Again, Jeffrey Chen’s valid point about my “Rey Solo in hiding” prediction:
“One hitch in your theory: if Rey is Han and Leia’s daughter, secret to Han after Kylo Ren goes to the dark side, then shouldn’t Rey be significantly younger than Kylo Ren? As it is, they look about the same age.”
Here’s my reply:
I considered that, Jeffrey, but three things:
- Ages can be fudged, even making them 10 years apart, and still be able to sell the possibility I proposed. Casting actors with close-looking ages could be a way J.J. chose to obscure the very suspicion I’m proposing.

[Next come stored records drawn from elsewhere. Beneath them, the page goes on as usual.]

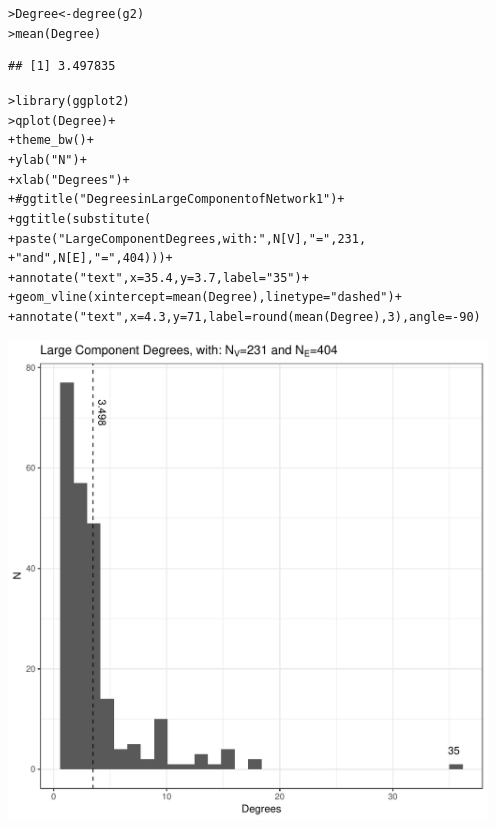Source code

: \documentclass[12pt]{article}\usepackage[]{graphicx}\usepackage[]{color}
\makeatletter
\newcommand{\hlnum}[1]{\textcolor[rgb]{0.82,0.78,0.62}{#1}}%
\newcommand{\hlstr}[1]{\textcolor[rgb]{0.82,0.78,0.62}{#1}}%
\newcommand{\hlcom}[1]{\textcolor[rgb]{0.404,0.408,0.42}{#1}}%
\newcommand{\hlopt}[1]{\textcolor[rgb]{0.882,0.878,0.898}{#1}}%
\newcommand{\hlstd}[1]{\textcolor[rgb]{0.882,0.878,0.898}{#1}}%
\newcommand{\hlkwb}[1]{\textcolor[rgb]{0.902,0.675,0.196}{#1}}%
\newcommand{\hlkwc}[1]{\textcolor[rgb]{0.812,0.522,0.388}{#1}}%
\newcommand{\hlkwd}[1]{\textcolor[rgb]{0.733,0.388,0.812}{#1}}%
\newenvironment{kframe}{%
 \def\at@end@of@kframe{}%
 \ifinner\ifhmode%
  \def\at@end@of@kframe{\end{minipage}}%
  \begin{minipage}{\columnwidth}%
 \fi\fi%
 \def\FrameCommand##1{\hskip\@totalleftmargin \hskip-\fboxsep
 \colorbox{shadecolor}{##1}\hskip-\fboxsep
     \hskip-\linewidth \hskip-\@totalleftmargin \hskip\columnwidth}%
 \MakeFramed {\advance\hsize-\width
   \@totalleftmargin\z@ \linewidth\hsize
   \@setminipage}}%
 {\par\unskip\endMakeFramed%
 \at@end@of@kframe}
\newenvironment{knitrout}{}{} %
\makeatother
\begin{document}
\begin{flushleft}
\begin{center}
\begin{knitrout}
\color{fgcolor}\begin{kframe}
\begin{alltt}
\hlstd{> }\hlstd{Degree} \hlkwb{<-} \hlkwd{degree}\hlstd{(g2)}
\hlstd{> }\hlkwd{mean}\hlstd{(Degree)}
\end{alltt}
\begin{verbatim}
## [1] 3.497835
\end{verbatim}
\begin{alltt}
\hlstd{> }\hlkwd{library}\hlstd{(ggplot2)}
\hlstd{> }\hlkwd{qplot}\hlstd{(Degree)}\hlopt{+}
\hlstd{+ }     \hlkwd{theme_bw}\hlstd{()}\hlopt{+}
\hlstd{+ }     \hlkwd{ylab}\hlstd{(}\hlstr{"N"}\hlstd{)}\hlopt{+}
\hlstd{+ }     \hlkwd{xlab}\hlstd{(}\hlstr{"Degrees"}\hlstd{)}\hlopt{+}
\hlstd{+ }     \hlcom{#ggtitle("Degrees in Large Component of Network 1")+}
\hlstd{+ }     \hlkwd{ggtitle}\hlstd{(}\hlkwd{substitute}\hlstd{(}
\hlstd{+ }          \hlkwd{paste}\hlstd{(} \hlstr{"Large Component Degrees, with: "}\hlstd{, N[V],} \hlstr{"="}\hlstd{,} \hlnum{231}\hlstd{,}
\hlstd{+ }                 \hlstr{" and "}\hlstd{, N[E],} \hlstr{"="}\hlstd{,} \hlnum{404}\hlstd{)))}\hlopt{+}
\hlstd{+ }     \hlkwd{annotate}\hlstd{(}\hlstr{"text"}\hlstd{,} \hlkwc{x} \hlstd{=} \hlnum{35.4}\hlstd{,} \hlkwc{y} \hlstd{=} \hlnum{3.7}\hlstd{,} \hlkwc{label} \hlstd{=} \hlstr{"35"}\hlstd{)}\hlopt{+}
\hlstd{+ }     \hlkwd{geom_vline}\hlstd{(}\hlkwc{xintercept}\hlstd{=}\hlkwd{mean}\hlstd{(Degree),} \hlkwc{linetype}\hlstd{=}\hlstr{"dashed"}\hlstd{)}\hlopt{+}
\hlstd{+ }     \hlkwd{annotate}\hlstd{(}\hlstr{"text"}\hlstd{,} \hlkwc{x} \hlstd{=} \hlnum{4.3}\hlstd{,} \hlkwc{y} \hlstd{=} \hlnum{71}\hlstd{,} \hlkwc{label} \hlstd{=} \hlkwd{round}\hlstd{(}\hlkwd{mean}\hlstd{(Degree),}\hlnum{3}\hlstd{),} \hlkwc{angle}\hlstd{=}\hlopt{-}\hlnum{90}\hlstd{)}
\end{alltt}
\end{kframe}
\includegraphics[width=5in]{figure/plot3-1} 


\end{knitrout}
\end{center}
\end{flushleft}
\end{document}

- My theory also assumes something I didn’t unpack originally because the post was already too long, but here’s that assumption: things went sour with Ben (now Kylo) when he was much younger than audiences are probably assuming. My hunch is that Luke started training Ben at the youngest age possible (as is the norm with Jedi), and that in older childhood – not young adulthood – is when Ben rebelled. He was taught about Anakin and was powerfully, immediately seduced (no doubt Snoke or someone else was pursuing/tempting the grandchild of Anakin Skywalker from the earliest possible moments, too). Ben then trained with the knights of Ren from some point in his childhood to early adulthood, and then once trained by them he returned to face Luke as Kylo, with fellow knights, in that flashback we saw. That would also likely mean that Childhood Ben was actually the more ominous, intimidating piece of work we wanted that whiny Anakin to be. All that to say – Han could’ve left Leia when Kylo was still just a child, and at a time that Rey could’ve also been conceived and born within reasonable age range of Ben/Kylo.
- All that to say – my reasoning/guessing could be wrong, even way off, but the core suspicion remains: Rey is the daughter of Han and Leia. Another possibility: maybe Han has known about Rey all along, and maybe he brought her to Jakku with Luke, agreeing it’d be best for her safety. That event would add a further layer – and motivation – to the fallout between Han and Leia, with Han simply not returning to Leia after abandoning their daughter. If that’s the case, then any age for Rey and Kylo would work, and they could be close together (with Ben’s turn to the Dark Side being at an age just 3 to 5 years older than the little girl Rey we saw in her flashback). Also, her original name may not be Rey, and Han may not know what her name was changed to (again, to protect her), so he may have strongly suspected that Rey is his daughter but he couldn’t be certain – and was likely afraid to broach the topic, given the circumstances (he’s the ultimate deadbeat dad; a lot of shame going on there, most likely), and so instead Han asked her to work for him, and his intent was likely to try and suss out the truth over time. And if all of that is true, he likely knew (or suspected) that Rey was watching when he confronted Kylo, and wanted her to see him reach out to Kylo, regardless of what the outcome might be.